Exercise input START

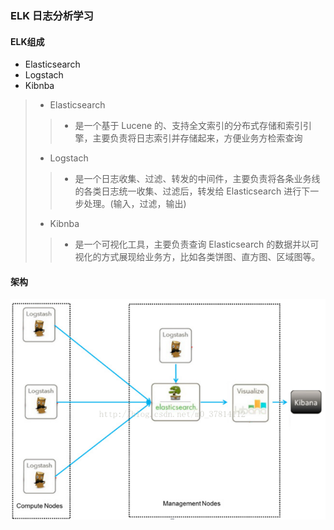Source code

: ### ELK 日志分析学习
#### ELK组成
- Elasticsearch
- Logstach
- Kibnba

>- Elasticsearch
>>- 是一个基于 Lucene 的、支持全文索引的分布式存储和索引引擎，主要负责将日志索引并存储起来，方便业务方检索查询
>- Logstach
>>- 是一个日志收集、过滤、转发的中间件，主要负责将各条业务线的各类日志统一收集、过滤后，转发给 Elasticsearch 进行下一步处理。(输入，过滤，输出)
>- Kibnba
>>- 是一个可视化工具，主要负责查询 Elasticsearch 的数据并以可视化的方式展现给业务方，比如各类饼图、直方图、区域图等。

#### 架构

![avatar](./images/ELK_architecture.png)
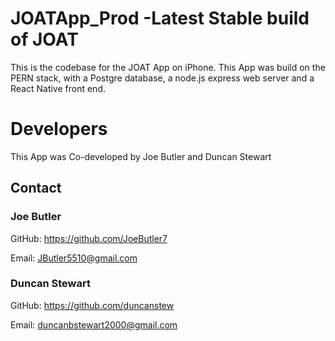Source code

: # JOATApp_Prod -Latest Stable build of JOAT
This is the codebase for the JOAT App on iPhone. This App was build on the PERN stack, with a Postgre database, a node.js express web server and a React Native front end. 
# Developers  
This App was Co-developed by Joe Butler and Duncan Stewart
## Contact
### Joe Butler
GitHub: https://github.com/JoeButler7

Email: JButler5510@gmail.com

### Duncan Stewart
GitHub: https://github.com/duncanstew

Email: duncanbstewart2000@gmail.com
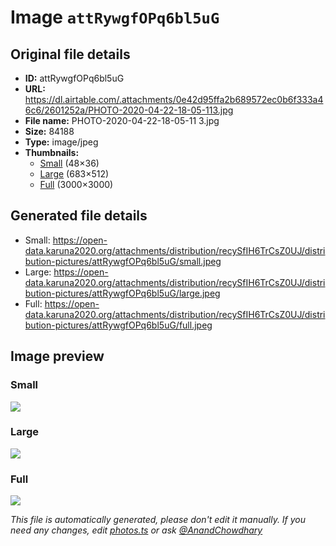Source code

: # Image `attRywgfOPq6bl5uG`

## Original file details

- **ID:** attRywgfOPq6bl5uG
- **URL:** https://dl.airtable.com/.attachments/0e42d95ffa2b689572ec0b6f333a46c6/2601252a/PHOTO-2020-04-22-18-05-113.jpg
- **File name:** PHOTO-2020-04-22-18-05-11 3.jpg
- **Size:** 84188
- **Type:** image/jpeg
- **Thumbnails:**
  - [Small](https://dl.airtable.com/.attachmentThumbnails/df7ba21679b9a999537c578d32cc7631/48bb25d3) (48×36)
  - [Large](https://dl.airtable.com/.attachmentThumbnails/d020b3abe30f916c5ca7abc40342fd98/9f223c6e) (683×512)
  - [Full](https://dl.airtable.com/.attachmentThumbnails/81d241a17a6e541da77105afa164baf2/3560170a) (3000×3000)

## Generated file details

- Small: https://open-data.karuna2020.org/attachments/distribution/recySfIH6TrCsZ0UJ/distribution-pictures/attRywgfOPq6bl5uG/small.jpeg
- Large: https://open-data.karuna2020.org/attachments/distribution/recySfIH6TrCsZ0UJ/distribution-pictures/attRywgfOPq6bl5uG/large.jpeg
- Full: https://open-data.karuna2020.org/attachments/distribution/recySfIH6TrCsZ0UJ/distribution-pictures/attRywgfOPq6bl5uG/full.jpeg

## Image preview

### Small

![](https://open-data.karuna2020.org/attachments/distribution/recySfIH6TrCsZ0UJ/distribution-pictures/attRywgfOPq6bl5uG/small.jpeg)

### Large

![](https://open-data.karuna2020.org/attachments/distribution/recySfIH6TrCsZ0UJ/distribution-pictures/attRywgfOPq6bl5uG/large.jpeg)

### Full

![](https://open-data.karuna2020.org/attachments/distribution/recySfIH6TrCsZ0UJ/distribution-pictures/attRywgfOPq6bl5uG/full.jpeg)

_This file is automatically generated, please don't edit it manually. If you need any changes, edit [photos.ts](/photos.ts) or ask [@AnandChowdhary](https://github.com/AnandChowdhary)_
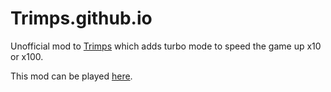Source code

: # Trimps.github.io

Unofficial mod to <a href="https://github.com/Trimps/Trimps.github.io">Trimps</a> which adds turbo mode to speed the game up x10 or x100.

This mod can be played <a href="https://evidentlycube.github.io/TurboTrimps/">here</a>.
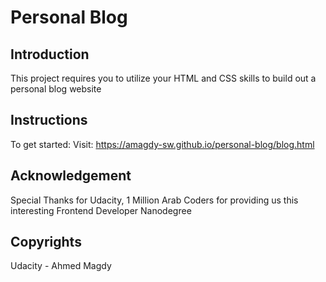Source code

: # Personal Blog

## Introduction
This project requires you to utilize your HTML and CSS skills to build out a personal blog website

## Instructions
To get started:
Visit: https://amagdy-sw.github.io/personal-blog/blog.html

## Acknowledgement
Special Thanks for Udacity, 1 Million Arab Coders for providing us this interesting Frontend Developer Nanodegree

## Copyrights
Udacity - Ahmed Magdy
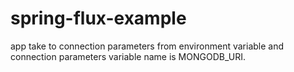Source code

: # spring-flux-example

app take to connection parameters from  environment variable and connection parameters variable name is MONGODB_URI.
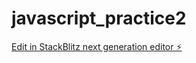 # javascript_practice2

[Edit in StackBlitz next generation editor ⚡️](https://stackblitz.com/~/github.com/ramkanta1234/javascript_practice2)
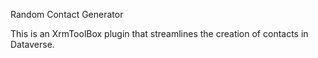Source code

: Random Contact Generator

This is an XrmToolBox plugin that streamlines the creation of contacts in Dataverse.

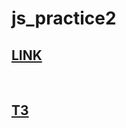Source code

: # js_practice2 <br>
<a href='https://benzobak83.github.io/js_practice2/dist'><h2>LINK</h2></a><br>
<a href='https://docs.google.com/document/d/1UFU42VTlqKQ8VIhco3l_K6M6oGlfFAK1MAqlkpcRG0I/edit?usp=sharing'><h2>ТЗ</h2></a>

Exercise input END

» **Goal of the exercise**
The records above are to be transcribed word for word. Skip the images.

» **Task solution**
Source code

: ### ELK 日志分析学习
#### ELK组成
- Elasticsearch
- Logstach
- Kibnba

>- Elasticsearch
>>- 是一个基于 Lucene 的、支持全文索引的分布式存储和索引引擎，主要负责将日志索引并存储起来，方便业务方检索查询
>- Logstach
>>- 是一个日志收集、过滤、转发的中间件，主要负责将各条业务线的各类日志统一收集、过滤后，转发给 Elasticsearch 进行下一步处理。(输入，过滤，输出)
>- Kibnba
>>- 是一个可视化工具，主要负责查询 Elasticsearch 的数据并以可视化的方式展现给业务方，比如各类饼图、直方图、区域图等。

#### 架构

![avatar](./images/ELK_architecture.png)
Source code

: # JOATApp_Prod -Latest Stable build of JOAT
This is the codebase for the JOAT App on iPhone. This App was build on the PERN stack, with a Postgre database, a node.js express web server and a React Native front end. 
# Developers  
This App was Co-developed by Joe Butler and Duncan Stewart
## Contact
### Joe Butler
GitHub: https://github.com/JoeButler7

Email: JButler5510@gmail.com

### Duncan Stewart
GitHub: https://github.com/duncanstew

Email: duncanbstewart2000@gmail.com
Source code

: # Image `attRywgfOPq6bl5uG`

## Original file details

- **ID:** attRywgfOPq6bl5uG
- **URL:** https://dl.airtable.com/.attachments/0e42d95ffa2b689572ec0b6f333a46c6/2601252a/PHOTO-2020-04-22-18-05-113.jpg
- **File name:** PHOTO-2020-04-22-18-05-11 3.jpg
- **Size:** 84188
- **Type:** image/jpeg
- **Thumbnails:**
  - [Small](https://dl.airtable.com/.attachmentThumbnails/df7ba21679b9a999537c578d32cc7631/48bb25d3) (48×36)
  - [Large](https://dl.airtable.com/.attachmentThumbnails/d020b3abe30f916c5ca7abc40342fd98/9f223c6e) (683×512)
  - [Full](https://dl.airtable.com/.attachmentThumbnails/81d241a17a6e541da77105afa164baf2/3560170a) (3000×3000)

## Generated file details

- Small: https://open-data.karuna2020.org/attachments/distribution/recySfIH6TrCsZ0UJ/distribution-pictures/attRywgfOPq6bl5uG/small.jpeg
- Large: https://open-data.karuna2020.org/attachments/distribution/recySfIH6TrCsZ0UJ/distribution-pictures/attRywgfOPq6bl5uG/large.jpeg
- Full: https://open-data.karuna2020.org/attachments/distribution/recySfIH6TrCsZ0UJ/distribution-pictures/attRywgfOPq6bl5uG/full.jpeg

## Image preview

### Small

![](https://open-data.karuna2020.org/attachments/distribution/recySfIH6TrCsZ0UJ/distribution-pictures/attRywgfOPq6bl5uG/small.jpeg)

### Large

![](https://open-data.karuna2020.org/attachments/distribution/recySfIH6TrCsZ0UJ/distribution-pictures/attRywgfOPq6bl5uG/large.jpeg)

### Full

![](https://open-data.karuna2020.org/attachments/distribution/recySfIH6TrCsZ0UJ/distribution-pictures/attRywgfOPq6bl5uG/full.jpeg)

_This file is automatically generated, please don't edit it manually. If you need any changes, edit [photos.ts](/photos.ts) or ask [@AnandChowdhary](https://github.com/AnandChowdhary)_
Source code

: # Trimps.github.io

Unofficial mod to <a href="https://github.com/Trimps/Trimps.github.io">Trimps</a> which adds turbo mode to speed the game up x10 or x100.

This mod can be played <a href="https://evidentlycube.github.io/TurboTrimps/">here</a>.
Source code

: # Personal Blog

## Introduction
This project requires you to utilize your HTML and CSS skills to build out a personal blog website

## Instructions
To get started:
Visit: https://amagdy-sw.github.io/personal-blog/blog.html

## Acknowledgement
Special Thanks for Udacity, 1 Million Arab Coders for providing us this interesting Frontend Developer Nanodegree

## Copyrights
Udacity - Ahmed Magdy
Source code

: # spring-flux-example

app take to connection parameters from  environment variable and connection parameters variable name is MONGODB_URI.
 # javascript_practice2

[Edit in StackBlitz next generation editor ⚡️](https://stackblitz.com/~/github.com/ramkanta1234/javascript_practice2)
Source code

: Random Contact Generator

This is an XrmToolBox plugin that streamlines the creation of contacts in Dataverse.

Source code

: # js_practice2 <br>
<a href='https://benzobak83.github.io/js_practice2/dist'><h2>LINK</h2></a><br>
<a href='https://docs.google.com/document/d/1UFU42VTlqKQ8VIhco3l_K6M6oGlfFAK1MAqlkpcRG0I/edit?usp=sharing'><h2>ТЗ</h2></a>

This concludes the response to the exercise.